Exercise prompt =
From the entries below, retype only the lines from the one with "# 2025 Google" through the one with "## Astitva Aggarwal: Multidimensional", exactly as written.

Input material =
┄┄┄┄┄┄┄┄┄┄┄┄┄┄┄┄┄┄┄┄
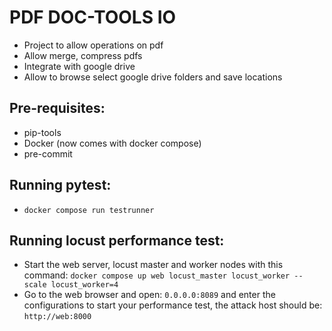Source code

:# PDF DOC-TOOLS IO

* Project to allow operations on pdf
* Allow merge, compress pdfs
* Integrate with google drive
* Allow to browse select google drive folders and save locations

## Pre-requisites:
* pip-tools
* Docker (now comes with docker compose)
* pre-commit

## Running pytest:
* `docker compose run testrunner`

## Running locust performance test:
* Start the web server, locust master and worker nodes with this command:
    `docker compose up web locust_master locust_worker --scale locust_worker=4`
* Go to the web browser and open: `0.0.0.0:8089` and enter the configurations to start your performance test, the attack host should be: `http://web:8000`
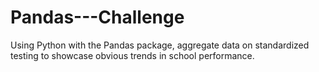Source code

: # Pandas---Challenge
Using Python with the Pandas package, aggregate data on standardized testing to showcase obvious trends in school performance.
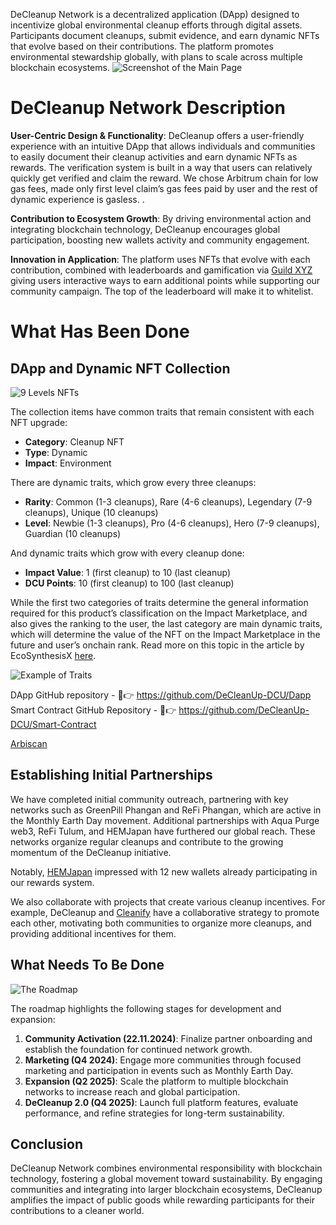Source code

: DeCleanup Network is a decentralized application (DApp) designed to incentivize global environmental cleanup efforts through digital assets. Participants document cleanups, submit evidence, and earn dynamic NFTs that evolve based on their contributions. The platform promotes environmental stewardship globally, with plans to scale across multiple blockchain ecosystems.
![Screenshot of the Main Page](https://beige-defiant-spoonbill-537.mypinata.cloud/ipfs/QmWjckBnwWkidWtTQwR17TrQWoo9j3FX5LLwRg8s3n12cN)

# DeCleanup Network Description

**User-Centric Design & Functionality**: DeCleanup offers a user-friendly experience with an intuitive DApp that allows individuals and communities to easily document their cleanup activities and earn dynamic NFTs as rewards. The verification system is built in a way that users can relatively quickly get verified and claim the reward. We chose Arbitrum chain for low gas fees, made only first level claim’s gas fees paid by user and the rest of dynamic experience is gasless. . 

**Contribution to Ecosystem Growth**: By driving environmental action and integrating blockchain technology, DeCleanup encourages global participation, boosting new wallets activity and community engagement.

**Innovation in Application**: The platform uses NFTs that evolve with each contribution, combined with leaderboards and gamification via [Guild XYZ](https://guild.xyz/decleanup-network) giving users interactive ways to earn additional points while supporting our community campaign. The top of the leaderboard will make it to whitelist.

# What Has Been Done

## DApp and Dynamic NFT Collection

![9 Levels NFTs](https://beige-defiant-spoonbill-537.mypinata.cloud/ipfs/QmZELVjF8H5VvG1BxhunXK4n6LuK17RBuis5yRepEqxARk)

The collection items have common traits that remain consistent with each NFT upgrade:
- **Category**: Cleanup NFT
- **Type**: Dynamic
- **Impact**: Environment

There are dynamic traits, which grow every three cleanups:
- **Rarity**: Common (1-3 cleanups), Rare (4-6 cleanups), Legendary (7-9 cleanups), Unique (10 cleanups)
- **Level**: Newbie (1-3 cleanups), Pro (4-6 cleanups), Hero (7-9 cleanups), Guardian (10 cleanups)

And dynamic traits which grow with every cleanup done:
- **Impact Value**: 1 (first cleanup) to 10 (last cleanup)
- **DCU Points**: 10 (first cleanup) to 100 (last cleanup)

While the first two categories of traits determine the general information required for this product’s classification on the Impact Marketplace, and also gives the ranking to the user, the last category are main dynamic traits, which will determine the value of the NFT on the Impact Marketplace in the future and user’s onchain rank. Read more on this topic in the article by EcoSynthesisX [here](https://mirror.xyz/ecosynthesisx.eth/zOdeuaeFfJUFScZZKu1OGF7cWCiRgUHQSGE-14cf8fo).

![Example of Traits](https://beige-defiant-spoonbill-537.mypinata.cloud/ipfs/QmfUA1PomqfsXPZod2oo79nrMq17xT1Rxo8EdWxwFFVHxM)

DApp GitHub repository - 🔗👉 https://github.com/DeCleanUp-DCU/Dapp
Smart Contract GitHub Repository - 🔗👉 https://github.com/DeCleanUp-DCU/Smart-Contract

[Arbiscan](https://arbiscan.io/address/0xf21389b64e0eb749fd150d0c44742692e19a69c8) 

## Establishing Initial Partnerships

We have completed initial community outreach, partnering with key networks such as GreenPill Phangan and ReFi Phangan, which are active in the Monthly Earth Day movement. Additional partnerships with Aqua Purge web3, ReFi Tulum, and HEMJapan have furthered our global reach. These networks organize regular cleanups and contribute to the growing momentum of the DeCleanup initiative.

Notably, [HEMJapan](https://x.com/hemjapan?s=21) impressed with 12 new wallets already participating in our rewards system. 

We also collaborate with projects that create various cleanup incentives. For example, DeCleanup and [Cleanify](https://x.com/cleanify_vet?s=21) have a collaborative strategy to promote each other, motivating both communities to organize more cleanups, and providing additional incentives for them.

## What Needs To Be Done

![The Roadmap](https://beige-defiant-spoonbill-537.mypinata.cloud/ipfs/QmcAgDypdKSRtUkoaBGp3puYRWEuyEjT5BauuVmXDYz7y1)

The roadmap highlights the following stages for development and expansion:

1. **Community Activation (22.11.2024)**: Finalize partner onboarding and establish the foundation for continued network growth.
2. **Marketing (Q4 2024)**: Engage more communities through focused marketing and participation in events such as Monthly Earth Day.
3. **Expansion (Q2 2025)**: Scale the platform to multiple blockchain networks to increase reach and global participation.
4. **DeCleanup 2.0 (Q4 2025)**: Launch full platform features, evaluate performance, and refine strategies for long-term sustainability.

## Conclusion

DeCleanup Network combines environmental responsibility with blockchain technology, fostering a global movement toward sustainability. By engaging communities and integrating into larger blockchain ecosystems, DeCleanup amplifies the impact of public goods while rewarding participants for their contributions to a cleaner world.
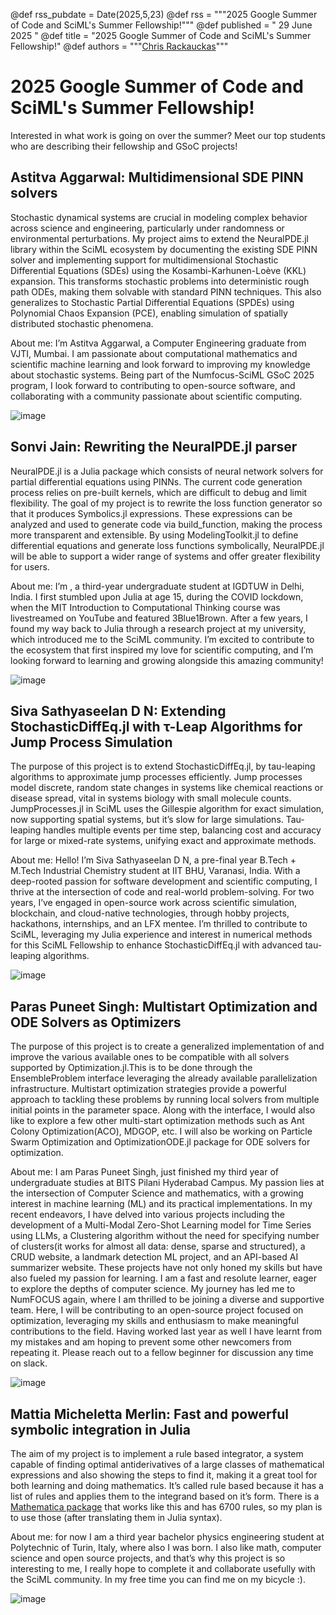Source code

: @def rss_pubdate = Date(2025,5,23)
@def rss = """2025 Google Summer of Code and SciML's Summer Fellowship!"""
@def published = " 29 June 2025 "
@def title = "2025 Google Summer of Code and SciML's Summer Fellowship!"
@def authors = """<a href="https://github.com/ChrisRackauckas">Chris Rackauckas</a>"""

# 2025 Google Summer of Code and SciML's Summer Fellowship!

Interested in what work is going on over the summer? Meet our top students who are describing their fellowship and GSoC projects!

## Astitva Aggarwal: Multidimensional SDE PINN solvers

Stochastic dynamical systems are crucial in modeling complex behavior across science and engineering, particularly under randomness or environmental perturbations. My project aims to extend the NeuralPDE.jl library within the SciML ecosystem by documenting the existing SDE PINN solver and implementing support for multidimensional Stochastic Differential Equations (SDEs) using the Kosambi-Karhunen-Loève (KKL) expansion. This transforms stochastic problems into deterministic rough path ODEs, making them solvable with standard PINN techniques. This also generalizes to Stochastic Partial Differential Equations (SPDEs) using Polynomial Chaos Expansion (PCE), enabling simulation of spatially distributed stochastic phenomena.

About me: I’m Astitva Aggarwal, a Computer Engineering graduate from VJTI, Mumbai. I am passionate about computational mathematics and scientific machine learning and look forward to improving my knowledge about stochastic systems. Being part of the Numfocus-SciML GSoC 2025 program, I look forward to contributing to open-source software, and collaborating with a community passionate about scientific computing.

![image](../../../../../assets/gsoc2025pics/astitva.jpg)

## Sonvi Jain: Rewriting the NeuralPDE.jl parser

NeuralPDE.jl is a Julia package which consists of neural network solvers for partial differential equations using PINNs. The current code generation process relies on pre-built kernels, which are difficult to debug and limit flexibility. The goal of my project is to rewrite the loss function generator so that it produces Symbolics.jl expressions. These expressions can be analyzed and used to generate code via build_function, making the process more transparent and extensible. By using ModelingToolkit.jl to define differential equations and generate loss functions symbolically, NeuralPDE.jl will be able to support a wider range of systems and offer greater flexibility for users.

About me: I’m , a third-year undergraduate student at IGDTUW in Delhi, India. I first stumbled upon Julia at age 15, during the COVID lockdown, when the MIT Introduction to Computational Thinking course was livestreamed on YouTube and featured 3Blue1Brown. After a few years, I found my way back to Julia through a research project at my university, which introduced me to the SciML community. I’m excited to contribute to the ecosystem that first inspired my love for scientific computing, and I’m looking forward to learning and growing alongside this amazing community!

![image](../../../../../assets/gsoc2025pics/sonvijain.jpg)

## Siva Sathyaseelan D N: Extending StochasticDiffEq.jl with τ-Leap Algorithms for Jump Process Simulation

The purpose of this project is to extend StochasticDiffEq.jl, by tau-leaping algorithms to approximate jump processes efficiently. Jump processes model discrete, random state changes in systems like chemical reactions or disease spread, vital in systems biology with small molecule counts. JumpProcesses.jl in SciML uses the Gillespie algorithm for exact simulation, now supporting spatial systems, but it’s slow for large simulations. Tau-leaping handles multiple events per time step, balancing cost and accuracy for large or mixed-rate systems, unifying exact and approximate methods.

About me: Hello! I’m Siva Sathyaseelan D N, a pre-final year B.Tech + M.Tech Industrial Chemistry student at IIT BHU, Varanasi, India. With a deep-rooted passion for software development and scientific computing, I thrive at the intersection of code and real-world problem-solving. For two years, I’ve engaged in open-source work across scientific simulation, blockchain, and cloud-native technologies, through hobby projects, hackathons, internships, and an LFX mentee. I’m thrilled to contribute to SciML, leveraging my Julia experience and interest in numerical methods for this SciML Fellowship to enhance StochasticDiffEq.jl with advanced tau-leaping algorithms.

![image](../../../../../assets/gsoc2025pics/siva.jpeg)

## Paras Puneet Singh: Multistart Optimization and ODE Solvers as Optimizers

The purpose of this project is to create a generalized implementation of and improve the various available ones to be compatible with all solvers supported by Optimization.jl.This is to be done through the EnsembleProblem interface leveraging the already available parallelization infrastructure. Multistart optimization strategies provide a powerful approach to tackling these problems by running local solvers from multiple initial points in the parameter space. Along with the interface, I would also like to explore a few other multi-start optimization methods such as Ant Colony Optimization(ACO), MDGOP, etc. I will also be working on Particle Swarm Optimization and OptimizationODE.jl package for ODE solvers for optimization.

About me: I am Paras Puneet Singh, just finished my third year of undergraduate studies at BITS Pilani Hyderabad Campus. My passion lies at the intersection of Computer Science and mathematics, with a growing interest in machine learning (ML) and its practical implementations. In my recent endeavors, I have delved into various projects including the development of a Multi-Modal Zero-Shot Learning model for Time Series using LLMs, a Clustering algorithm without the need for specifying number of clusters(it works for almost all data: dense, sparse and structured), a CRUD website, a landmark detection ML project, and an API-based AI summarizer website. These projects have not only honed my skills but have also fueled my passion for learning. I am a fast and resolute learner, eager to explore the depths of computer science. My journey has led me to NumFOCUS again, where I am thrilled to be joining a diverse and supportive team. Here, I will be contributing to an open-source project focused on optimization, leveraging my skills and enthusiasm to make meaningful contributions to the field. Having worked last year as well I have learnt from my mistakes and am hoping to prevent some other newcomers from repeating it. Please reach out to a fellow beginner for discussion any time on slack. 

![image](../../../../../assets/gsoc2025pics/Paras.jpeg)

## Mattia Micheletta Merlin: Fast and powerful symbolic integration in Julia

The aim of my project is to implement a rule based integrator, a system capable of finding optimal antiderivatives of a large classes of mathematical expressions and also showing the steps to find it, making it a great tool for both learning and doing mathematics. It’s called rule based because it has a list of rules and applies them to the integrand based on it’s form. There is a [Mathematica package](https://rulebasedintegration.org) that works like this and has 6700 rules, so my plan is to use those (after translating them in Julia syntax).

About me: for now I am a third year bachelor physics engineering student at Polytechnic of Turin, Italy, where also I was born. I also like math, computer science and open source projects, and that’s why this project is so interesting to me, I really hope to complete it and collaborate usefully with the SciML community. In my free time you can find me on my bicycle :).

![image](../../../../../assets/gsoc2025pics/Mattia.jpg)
┄┄┄┄┄┄┄┄┄┄┄┄┄┄┄┄┄┄┄┄
Result for this task =
# 2025 Google Summer of Code and SciML's Summer Fellowship!

Interested in what work is going on over the summer? Meet our top students who are describing their fellowship and GSoC projects!

## Astitva Aggarwal: Multidimensional SDE PINN solvers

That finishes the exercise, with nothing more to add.